- Exercise description -
Nothing but the lines from the one containing "## 022 介绍RANSAC算法" through the one containing "The Secure AI Platform is designed", both included, should be given again, each exactly as written below.

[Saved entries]
□ □ □ □ □

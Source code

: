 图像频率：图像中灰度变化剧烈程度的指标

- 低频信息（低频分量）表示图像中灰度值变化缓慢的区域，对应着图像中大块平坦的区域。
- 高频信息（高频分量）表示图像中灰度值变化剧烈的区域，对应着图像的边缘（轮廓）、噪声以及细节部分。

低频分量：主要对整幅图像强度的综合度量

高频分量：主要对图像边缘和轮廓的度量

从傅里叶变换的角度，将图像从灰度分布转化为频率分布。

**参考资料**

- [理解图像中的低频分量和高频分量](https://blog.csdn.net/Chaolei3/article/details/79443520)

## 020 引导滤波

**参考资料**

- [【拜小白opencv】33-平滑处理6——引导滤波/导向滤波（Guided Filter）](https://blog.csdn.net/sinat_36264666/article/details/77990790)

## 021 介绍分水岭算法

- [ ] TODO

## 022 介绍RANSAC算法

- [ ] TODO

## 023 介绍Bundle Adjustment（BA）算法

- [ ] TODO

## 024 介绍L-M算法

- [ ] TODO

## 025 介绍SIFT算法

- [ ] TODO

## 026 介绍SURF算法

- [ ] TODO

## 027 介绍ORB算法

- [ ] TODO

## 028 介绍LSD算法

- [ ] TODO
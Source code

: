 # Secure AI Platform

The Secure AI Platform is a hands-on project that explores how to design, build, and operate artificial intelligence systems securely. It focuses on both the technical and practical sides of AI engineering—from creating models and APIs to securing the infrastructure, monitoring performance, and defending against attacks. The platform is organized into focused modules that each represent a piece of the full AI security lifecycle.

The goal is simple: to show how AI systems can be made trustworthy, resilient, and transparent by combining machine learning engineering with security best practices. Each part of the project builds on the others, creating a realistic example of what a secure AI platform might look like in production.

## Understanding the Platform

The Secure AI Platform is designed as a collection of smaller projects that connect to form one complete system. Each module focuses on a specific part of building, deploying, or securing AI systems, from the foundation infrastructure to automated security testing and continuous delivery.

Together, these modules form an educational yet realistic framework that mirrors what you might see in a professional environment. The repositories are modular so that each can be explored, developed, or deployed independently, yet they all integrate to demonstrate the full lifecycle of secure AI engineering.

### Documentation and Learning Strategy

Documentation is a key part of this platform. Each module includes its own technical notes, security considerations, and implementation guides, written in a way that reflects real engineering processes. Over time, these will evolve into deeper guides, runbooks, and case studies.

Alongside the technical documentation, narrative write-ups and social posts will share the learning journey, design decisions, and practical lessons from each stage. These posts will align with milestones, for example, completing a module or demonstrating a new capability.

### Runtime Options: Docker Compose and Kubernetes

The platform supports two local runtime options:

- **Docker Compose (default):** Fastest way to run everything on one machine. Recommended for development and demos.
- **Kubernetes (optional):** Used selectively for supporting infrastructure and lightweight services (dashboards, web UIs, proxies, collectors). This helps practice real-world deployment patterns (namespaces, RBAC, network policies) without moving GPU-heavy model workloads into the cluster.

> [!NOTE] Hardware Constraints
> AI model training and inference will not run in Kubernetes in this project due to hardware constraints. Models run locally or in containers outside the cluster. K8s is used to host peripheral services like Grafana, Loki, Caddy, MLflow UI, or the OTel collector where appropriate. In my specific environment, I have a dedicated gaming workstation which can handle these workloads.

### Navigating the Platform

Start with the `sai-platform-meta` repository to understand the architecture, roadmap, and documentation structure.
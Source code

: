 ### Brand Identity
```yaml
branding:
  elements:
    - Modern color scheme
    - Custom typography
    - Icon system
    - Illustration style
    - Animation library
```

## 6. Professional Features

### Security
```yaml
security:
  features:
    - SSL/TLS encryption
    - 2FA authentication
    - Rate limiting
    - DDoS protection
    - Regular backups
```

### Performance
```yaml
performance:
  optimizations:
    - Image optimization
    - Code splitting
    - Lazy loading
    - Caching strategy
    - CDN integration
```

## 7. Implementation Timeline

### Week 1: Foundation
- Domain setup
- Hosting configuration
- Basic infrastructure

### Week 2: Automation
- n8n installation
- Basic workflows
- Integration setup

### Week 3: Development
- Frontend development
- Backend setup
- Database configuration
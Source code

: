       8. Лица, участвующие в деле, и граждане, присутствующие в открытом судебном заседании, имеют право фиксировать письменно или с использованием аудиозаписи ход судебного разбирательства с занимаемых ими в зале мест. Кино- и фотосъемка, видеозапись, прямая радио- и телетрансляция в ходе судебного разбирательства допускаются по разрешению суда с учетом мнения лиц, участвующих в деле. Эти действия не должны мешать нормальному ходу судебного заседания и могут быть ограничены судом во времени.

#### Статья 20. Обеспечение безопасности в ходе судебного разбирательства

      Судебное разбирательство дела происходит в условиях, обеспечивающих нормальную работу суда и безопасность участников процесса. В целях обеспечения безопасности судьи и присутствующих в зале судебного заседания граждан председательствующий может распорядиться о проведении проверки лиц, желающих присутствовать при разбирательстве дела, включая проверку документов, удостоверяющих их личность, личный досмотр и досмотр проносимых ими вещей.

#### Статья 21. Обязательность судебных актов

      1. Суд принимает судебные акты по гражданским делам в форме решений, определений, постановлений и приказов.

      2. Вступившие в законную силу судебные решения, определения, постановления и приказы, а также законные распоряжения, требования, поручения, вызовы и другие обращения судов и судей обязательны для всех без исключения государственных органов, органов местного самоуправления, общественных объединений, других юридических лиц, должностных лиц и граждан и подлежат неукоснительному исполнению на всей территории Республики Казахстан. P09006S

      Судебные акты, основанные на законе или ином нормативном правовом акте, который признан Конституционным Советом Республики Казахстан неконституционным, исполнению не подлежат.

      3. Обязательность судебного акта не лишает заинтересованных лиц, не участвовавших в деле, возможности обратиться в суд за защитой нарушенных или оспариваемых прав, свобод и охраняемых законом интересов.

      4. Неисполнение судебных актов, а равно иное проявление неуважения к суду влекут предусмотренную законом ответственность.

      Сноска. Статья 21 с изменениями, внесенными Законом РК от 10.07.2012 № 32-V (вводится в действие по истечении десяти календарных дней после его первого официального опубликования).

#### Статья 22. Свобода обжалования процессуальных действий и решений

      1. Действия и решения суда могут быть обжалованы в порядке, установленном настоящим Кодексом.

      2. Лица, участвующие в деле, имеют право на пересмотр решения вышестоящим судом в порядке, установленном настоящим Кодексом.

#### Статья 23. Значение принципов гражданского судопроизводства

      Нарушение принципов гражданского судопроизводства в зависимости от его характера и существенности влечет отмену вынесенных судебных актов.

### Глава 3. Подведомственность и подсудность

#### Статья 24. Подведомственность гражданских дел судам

□ □ □ □ □

- Exercise output -
## 022 介绍RANSAC算法

- [ ] TODO

## 023 介绍Bundle Adjustment（BA）算法

- [ ] TODO

## 024 介绍L-M算法

- [ ] TODO

## 025 介绍SIFT算法

- [ ] TODO

## 026 介绍SURF算法

- [ ] TODO

## 027 介绍ORB算法

- [ ] TODO

## 028 介绍LSD算法

- [ ] TODO
Source code

: # Secure AI Platform

The Secure AI Platform is a hands-on project that explores how to design, build, and operate artificial intelligence systems securely. It focuses on both the technical and practical sides of AI engineering—from creating models and APIs to securing the infrastructure, monitoring performance, and defending against attacks. The platform is organized into focused modules that each represent a piece of the full AI security lifecycle.

The goal is simple: to show how AI systems can be made trustworthy, resilient, and transparent by combining machine learning engineering with security best practices. Each part of the project builds on the others, creating a realistic example of what a secure AI platform might look like in production.

## Understanding the Platform

The Secure AI Platform is designed as a collection of smaller projects that connect to form one complete system. Each module focuses on a specific part of building, deploying, or securing AI systems, from the foundation infrastructure to automated security testing and continuous delivery.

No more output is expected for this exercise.